Looking at the records below, please work out how many lines contain the word "ages" and give the number alone.

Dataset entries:
=== Begin Enclosure ===
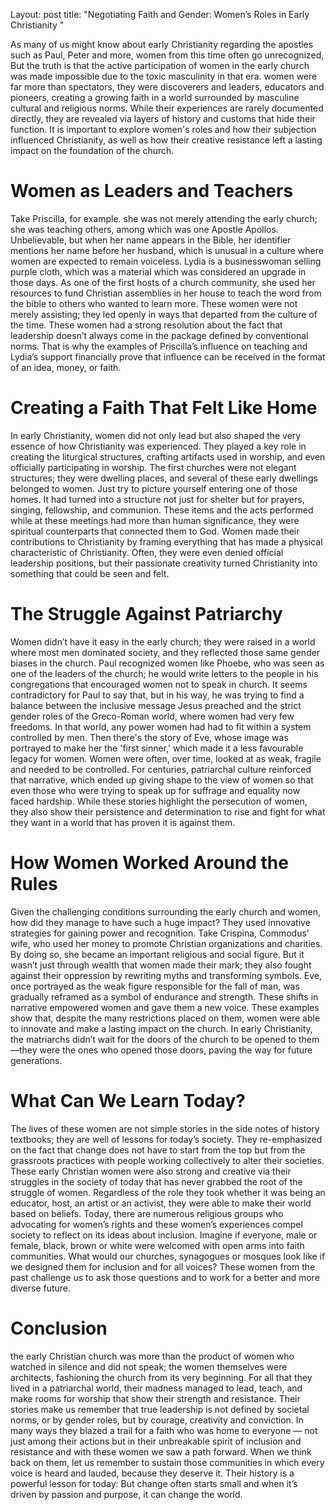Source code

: Layout: post
title: "Negotiating Faith and Gender: Women’s Roles in Early Christianity "

As many of us might know about early Christianity regarding the apostles such as Paul, Peter and more, women from this time often go unrecognized, But the truth is that the active participation of women in the early church was made impossible due to the toxic masculinity in that era.  women were far more than spectators, they were discoverers and leaders, educators and pioneers, creating a growing faith in a world surrounded by masculine cultural and religious norms. While their experiences are rarely documented directly, they are revealed via layers of history and customs that hide their function. It is important to explore women's roles and how their subjection influenced Christianity, as well as how their creative resistance left a lasting impact on the foundation of the church. 

# Women as Leaders and Teachers

Take Priscilla, for example. she was not merely attending the early church; she was teaching others, among which was one Apostle Apollos. Unbelievable, but when her name appears in the Bible, her identifier mentions her name before her husband, which is unusual in a culture where women are expected to remain voiceless.  Lydia is a businesswoman selling purple cloth, which was a material which was considered an upgrade in those days. As one of the first hosts of a church community, she used her resources to fund Christian assemblies in her house to teach the word from the bible to others who wanted to learn more. These women were not merely assisting; they led openly in ways that departed from the culture of the time. These women had a strong resolution about the fact that leadership doesn’t always come in the package defined by conventional norms. That is why the examples of Priscilla’s influence on teaching and Lydia’s support financially prove that influence can be received in the format of an idea, money, or faith.

# Creating a Faith That Felt Like Home

In early Christianity, women did not only lead but also shaped the very essence of how Christianity was experienced. They played a key role in creating the liturgical structures, crafting artifacts used in worship, and even officially participating in worship. The first churches were not elegant structures; they were dwelling places, and several of these early dwellings belonged to women. Just try to picture yourself entering one of those homes. It had turned into a structure not just for shelter but for prayers, singing, fellowship, and communion. These items and the acts performed while at these meetings had more than human significance, they were spiritual counterparts that connected them to God. Women made their contributions to Christianity by framing everything that has made a physical characteristic of Christianity. Often, they were even denied official leadership positions, but their passionate creativity turned Christianity into something that could be seen and felt. 

# The Struggle Against Patriarchy

Women didn’t have it easy in the early church; they were raised in a world where most men dominated society, and they reflected those same gender biases in the church. Paul recognized women like Phoebe, who was seen as one of the leaders of the church; he would write letters to the people in his congregations that encouraged women not to speak in church. It seems contradictory for Paul to say that, but in his way, he was trying to find a balance between the inclusive message Jesus preached and the strict gender roles of the Greco-Roman world, where women had very few freedoms. In that world, any power women had had to fit within a system controlled by men. Then there's the story of Eve, whose image was portrayed to make her the 'first sinner,' which made it a less favourable legacy for women. Women were often, over time, looked at as weak, fragile and needed to be controlled. For centuries, patriarchal culture reinforced that narrative, which ended up giving shape to the view of women so that even those who were trying to speak up for suffrage and equality now faced hardship. While these stories highlight the persecution of women, they also show their persistence and determination to rise and fight for what they want in a world that has proven it is against them. 

# How Women Worked Around the Rules

Given the challenging conditions surrounding the early church and women, how did they manage to have such a huge impact? They used innovative strategies for gaining power and recognition. Take Crispina, Commodus' wife, who used her money to promote Christian organizations and charities. By doing so, she became an important religious and social figure. But it wasn’t just through wealth that women made their mark; they also fought against their oppression by rewriting myths and transforming symbols. Eve, once portrayed as the weak figure responsible for the fall of man, was gradually reframed as a symbol of endurance and strength. These shifts in narrative empowered women and gave them a new voice. These examples show that, despite the many restrictions placed on them, women were able to innovate and make a lasting impact on the church. In early Christianity, the matriarchs didn’t wait for the doors of the church to be opened to them—they were the ones who opened those doors, paving the way for future generations.

# What Can We Learn Today?

The lives of these women are not simple stories in the side notes of history textbooks; they are well of lessons for today’s society. They re-emphasized on the fact that change does not have to start from the top but from the grassroots practices with people working collectively to alter their societies. These early Christian women were also strong and creative via their struggles in the society of today that has never grabbed the root of the struggle of women. Regardless of the role they took whether it was being an educator, host, an artist or an activist, they were able to make their world based on beliefs.
Today, there are numerous religious groups who advocating for women’s rights and these women’s experiences compel society to reflect on its ideas about inclusion. Imagine if everyone, male or female, black, brown or white were welcomed with open arms into faith communities. What would our churches, synagogues or mosques look like if we designed them for inclusion and for all voices? These women from the past challenge us to ask those questions and to work for a better and more diverse future.

# Conclusion

the early Christian church was more than the product of women who watched in silence and did not speak; the women themselves were architects, fashioning the church from its very beginning. For all that they lived in a patriarchal world, their madness managed to lead, teach, and make rooms for worship that show their strength and resistance. Their stories make us remember that true leadership is not defined by societal norms, or by gender roles, but by courage, creativity and conviction. In many ways they blazed a trail for a faith who was home to everyone — not just among their actions but in their unbreakable spirit of inclusion and resistance and with these women we saw a path forward. When we think back on them, let us remember to sustain those communities in which every voice is heard and lauded, because they deserve it. Their history is a powerful lesson for today: But change often starts small and when it’s driven by passion and purpose, it can change the world.

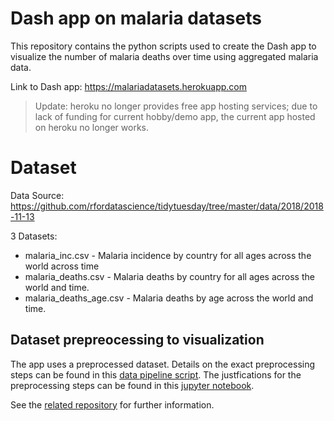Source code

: # Dash app on malaria datasets

This repository contains the python scripts used to create the Dash app to visualize the number of malaria deaths over time using aggregated malaria data.  

Link to Dash app: https://malariadatasets.herokuapp.com
> Update: heroku no longer provides free app hosting services; due to lack of funding for current hobby/demo app, the current app hosted on heroku no longer works.

# Dataset

Data Source: https://github.com/rfordatascience/tidytuesday/tree/master/data/2018/2018-11-13

3 Datasets:

- malaria_inc.csv - Malaria incidence by country for all ages across the world across time
- malaria_deaths.csv - Malaria deaths by country for all ages across the world and time.
- malaria_deaths_age.csv - Malaria deaths by age across the world and time.

## Dataset prepreocessing to visualization

The app uses a preprocessed dataset. Details on the exact preprocessing steps can be found in this [data pipeline script](https://github.com/py3lee/projects/blob/main/malaria/src/main.py). The justfications for the preprocessing steps can be found in this [jupyter notebook](https://github.com/py3lee/projects/blob/main/malaria/analysis/Python_1_EDA_malaria.ipynb). 

See the [related repository](https://github.com/py3lee/projects/tree/main/malaria) for further information.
=== End Enclosure ===
• **EXERCISE SOLUTION**
2